On behalf of the defendants-respondents
Robert A. Teper and Michael, Best & Friedrich, the cause was submitted on
the briefs of Terry E. Johnson and Dan J. Gendreau of Peterson,
Johnson & Murray, S.C., of Milwaukee.
There was oral argument by Dan J. Gendreau.
COURT OF APPEALS DECISION DATED AND RELEASED September 19, 1995 |
NOTICE |
A party may file with the
Supreme Court a petition to review an adverse decision by the Court of
Appeals. See § 808.10 and
Rule 809.62, Stats. |
This opinion is subject to
further editing. If published, the
official version will appear in the bound volume of the Official Reports. |
Nos. 94-2531 &
94-3074
STATE
OF WISCONSIN IN COURT OF
APPEALS
BADGER III LIMITED
PARTNERSHIP,
Plaintiff-Appellant,
v.
HOWARD, NEEDLES,
TAMMEN & BERGENDOFF,
ROBERT A. TEPER,
MICHAEL, BEST &
FRIEDRICH,
SAMUEL M. SPIRO and
SAMUEL M. SPIRO &
ASSOCIATES, LTD.,
Defendants-Respondents.
APPEAL from a judgment
and an order of the circuit court for Milwaukee County: JACQUELINE SCHELLINGER and JOHN J. DIMOTTO,
Judges. Reversed.
Before Sullivan, Fine
and Schudson, JJ.
FINE, J. This is an action brought by Badger III
Limited Partnership, the former owner of an office building in Milwaukee
County, to recover rent that it claims was improperly withheld by Howard,
Needles, Tammen & Bergendoff, a tenant in that building. The trial court granted summary judgment to
the defendants, dismissing Badger III's complaint. Badger III appeals from that judgment and from the trial court's
order denying its motion for reconsideration.
The main issue in this case is whether an out-of-state real estate
broker can collect a commission for brokerage work performed in Wisconsin even though
he or she is not licensed in this state by having that commission first pass
through the hands of a licensed Wisconsin broker when that Wisconsin broker
does nothing more than act as a conduit for those funds. The trial court decided that the out-of-state
broker was entitled to the commission.
We reverse.
I.
Badger III owned One Park Plaza, an office
building on the northwest side of Milwaukee.
Howard, Needles is a tenant in the building. Trammell Crow Company was Badger III's rental agent and, in the
late 1980s, began to negotiate with Howard, Needles for the renewal of Howard,
Needles' space in the building. Samuel
M. Spiro, a real estate broker licensed in Illinois but not Wisconsin, was
Howard, Needles' broker for the negotiations.

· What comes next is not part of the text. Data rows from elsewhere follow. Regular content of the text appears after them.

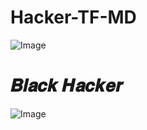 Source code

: # Hacker-TF-MD
![Image](https://github.com/user-attachments/assets/5e5894e7-c703-4772-9d33-a6b4d6e3b15f)


# 𝑩𝒍𝒂𝒄𝒌 𝑯𝒂𝒄𝒌𝒆𝒓
![Image](https://github.com/user-attachments/assets/80f4b8ef-517e-4d73-a4f6-377e198e1c04)
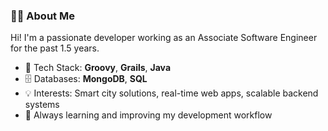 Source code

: ### 👨‍💻 About Me

Hi! I'm a passionate developer working as an Associate Software Engineer for the past 1.5 years.

- 🔧 Tech Stack: **Groovy**, **Grails**, **Java**
- 🗄️ Databases: **MongoDB**, **SQL**
- 💡 Interests: Smart city solutions, real-time web apps, scalable backend systems
- 🚀 Always learning and improving my development workflow
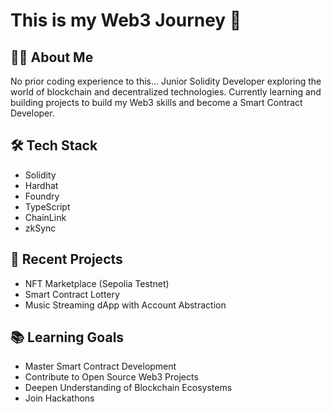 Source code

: # This is my Web3 Journey 🚀

## 👨‍💻 About Me
No prior coding experience to this...
Junior Solidity Developer exploring the world of blockchain and decentralized technologies. Currently learning and building projects to build my Web3 skills and become a Smart Contract Developer.

## 🛠 Tech Stack
- Solidity
- Hardhat
- Foundry
- TypeScript
- ChainLink
- zkSync

## 🚧 Recent Projects
- NFT Marketplace (Sepolia Testnet)
- Smart Contract Lottery
- Music Streaming dApp with Account Abstraction

## 📚 Learning Goals
- Master Smart Contract Development
- Contribute to Open Source Web3 Projects
- Deepen Understanding of Blockchain Ecosystems
- Join Hackathons
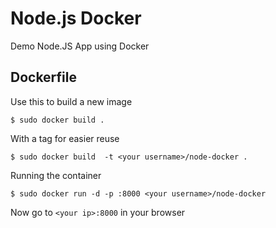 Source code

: # Node.js Docker

Demo Node.JS App using Docker

## Dockerfile

Use this to build a new image

    $ sudo docker build .

With a tag for easier reuse

    $ sudo docker build  -t <your username>/node-docker .

Running the container

    $ sudo docker run -d -p :8000 <your username>/node-docker

Now go to `<your ip>:8000` in your browser
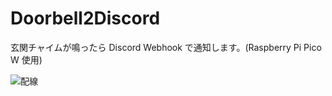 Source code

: # Doorbell2Discord
玄関チャイムが鳴ったら Discord Webhook で通知します。(Raspberry Pi Pico W 使用)


![配線](Doorbell2Discord/schematics.jpg)
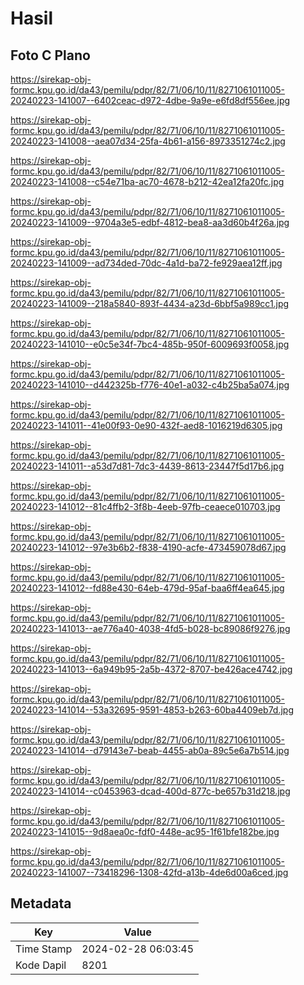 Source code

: # Hasil

## Foto C Plano

https://sirekap-obj-formc.kpu.go.id/da43/pemilu/pdpr/82/71/06/10/11/8271061011005-20240223-141007--6402ceac-d972-4dbe-9a9e-e6fd8df556ee.jpg

https://sirekap-obj-formc.kpu.go.id/da43/pemilu/pdpr/82/71/06/10/11/8271061011005-20240223-141008--aea07d34-25fa-4b61-a156-8973351274c2.jpg

https://sirekap-obj-formc.kpu.go.id/da43/pemilu/pdpr/82/71/06/10/11/8271061011005-20240223-141008--c54e71ba-ac70-4678-b212-42ea12fa20fc.jpg

https://sirekap-obj-formc.kpu.go.id/da43/pemilu/pdpr/82/71/06/10/11/8271061011005-20240223-141009--9704a3e5-edbf-4812-bea8-aa3d60b4f26a.jpg

https://sirekap-obj-formc.kpu.go.id/da43/pemilu/pdpr/82/71/06/10/11/8271061011005-20240223-141009--ad734ded-70dc-4a1d-ba72-fe929aea12ff.jpg

https://sirekap-obj-formc.kpu.go.id/da43/pemilu/pdpr/82/71/06/10/11/8271061011005-20240223-141009--218a5840-893f-4434-a23d-6bbf5a989cc1.jpg

https://sirekap-obj-formc.kpu.go.id/da43/pemilu/pdpr/82/71/06/10/11/8271061011005-20240223-141010--e0c5e34f-7bc4-485b-950f-6009693f0058.jpg

https://sirekap-obj-formc.kpu.go.id/da43/pemilu/pdpr/82/71/06/10/11/8271061011005-20240223-141010--d442325b-f776-40e1-a032-c4b25ba5a074.jpg

https://sirekap-obj-formc.kpu.go.id/da43/pemilu/pdpr/82/71/06/10/11/8271061011005-20240223-141011--41e00f93-0e90-432f-aed8-1016219d6305.jpg

https://sirekap-obj-formc.kpu.go.id/da43/pemilu/pdpr/82/71/06/10/11/8271061011005-20240223-141011--a53d7d81-7dc3-4439-8613-23447f5d17b6.jpg

https://sirekap-obj-formc.kpu.go.id/da43/pemilu/pdpr/82/71/06/10/11/8271061011005-20240223-141012--81c4ffb2-3f8b-4eeb-97fb-ceaece010703.jpg

https://sirekap-obj-formc.kpu.go.id/da43/pemilu/pdpr/82/71/06/10/11/8271061011005-20240223-141012--97e3b6b2-f838-4190-acfe-473459078d67.jpg

https://sirekap-obj-formc.kpu.go.id/da43/pemilu/pdpr/82/71/06/10/11/8271061011005-20240223-141012--fd88e430-64eb-479d-95af-baa6ff4ea645.jpg

https://sirekap-obj-formc.kpu.go.id/da43/pemilu/pdpr/82/71/06/10/11/8271061011005-20240223-141013--ae776a40-4038-4fd5-b028-bc89086f9276.jpg

https://sirekap-obj-formc.kpu.go.id/da43/pemilu/pdpr/82/71/06/10/11/8271061011005-20240223-141013--6a949b95-2a5b-4372-8707-be426ace4742.jpg

https://sirekap-obj-formc.kpu.go.id/da43/pemilu/pdpr/82/71/06/10/11/8271061011005-20240223-141014--53a32695-9591-4853-b263-60ba4409eb7d.jpg

https://sirekap-obj-formc.kpu.go.id/da43/pemilu/pdpr/82/71/06/10/11/8271061011005-20240223-141014--d79143e7-beab-4455-ab0a-89c5e6a7b514.jpg

https://sirekap-obj-formc.kpu.go.id/da43/pemilu/pdpr/82/71/06/10/11/8271061011005-20240223-141014--c0453963-dcad-400d-877c-be657b31d218.jpg

https://sirekap-obj-formc.kpu.go.id/da43/pemilu/pdpr/82/71/06/10/11/8271061011005-20240223-141015--9d8aea0c-fdf0-448e-ac95-1f61bfe182be.jpg

https://sirekap-obj-formc.kpu.go.id/da43/pemilu/pdpr/82/71/06/10/11/8271061011005-20240223-141007--73418296-1308-42fd-a13b-4de6d00a6ced.jpg


## Metadata

| Key        | Value               |
| ---------- | ------------------- |
| Time Stamp | 2024-02-28 06:03:45 |
| Kode Dapil | 8201                |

By letter to Spiro dated March 29, 1989, Trammell Crow recognized that
Spiro was retained by Howard, Needles “to represent them in negotiations for
long term space needs” in One Park Plaza, and agreed to pay to Spiro a
commission if Howard, Needles signed a lease.
Afraid that he could not collect a commission for brokerage work
performed in Wisconsin, Spiro worked out an arrangement with the Michael, Best
and Friedrich law firm for a Michael, Best and Friedrich partner, Robert A.
Teper, a real estate broker licensed in Wisconsin, to collect the commission on
Spiro's behalf and transmit it to Spiro.
The deal between Spiro
and Teper was arranged by James S. Levin, a Michael, Best and Friedrich partner
who represented Spiro. It was reified
in a letter from Spiro to Teper dated March 9, 1990, and in a letter from
Trammell Crow to Teper dated March 22, 1990, both of which Teper signed and
agreed-to. Teper never met or talked to
Spiro.
Spiro's March 9, 1990,
letter to Teper recounted that Trammell Crow was to pay to Spiro a commission
for Spiro's work on the Howard, Needles lease, and that, at Spiro's request,
Trammell Crow would pay the commission to Teper instead of to Spiro because
Teper was “a licensed real estate broker in the state of Wisconsin.” Spiro and Teper agreed that Teper would
remit to Spiro all of the money that he received from Trammell Crow. Trammell Crow's March 22, 1990, letter was
Trammell Crow's agreement to pay Spiro's commission to Michael, Best and
Friedrich.
Teper did not perform
any brokerage services in connection with either the Spiro commission that he
was to receive or in connection with the Howard, Needles/Trammell Crow
negotiations. Rather, it is clear from
the record, and is not disputed by the parties, that the arrangement was an
attempt to circumvent the law that prohibits out-of-state real estate brokers
from receiving commissions for brokerage work performed in Wisconsin unless
those brokers are also licensed in Wisconsin.
On October 11, 1990,
Badger III and Howard, Needles signed the lease for Howard, Needles' space in
One Park Plaza. Under paragraph 21L of
the lease, Badger III agreed to pay the Spiro commission to Teper. Badger III also agreed that if it did not
pay Teper, Howard, Needles could pay him “and deduct the amount owed broker
from monthly rent owed” to Badger III.
When Badger III did not pay the commission, Howard, Needles did and
deducted from its rent what it paid to Teper.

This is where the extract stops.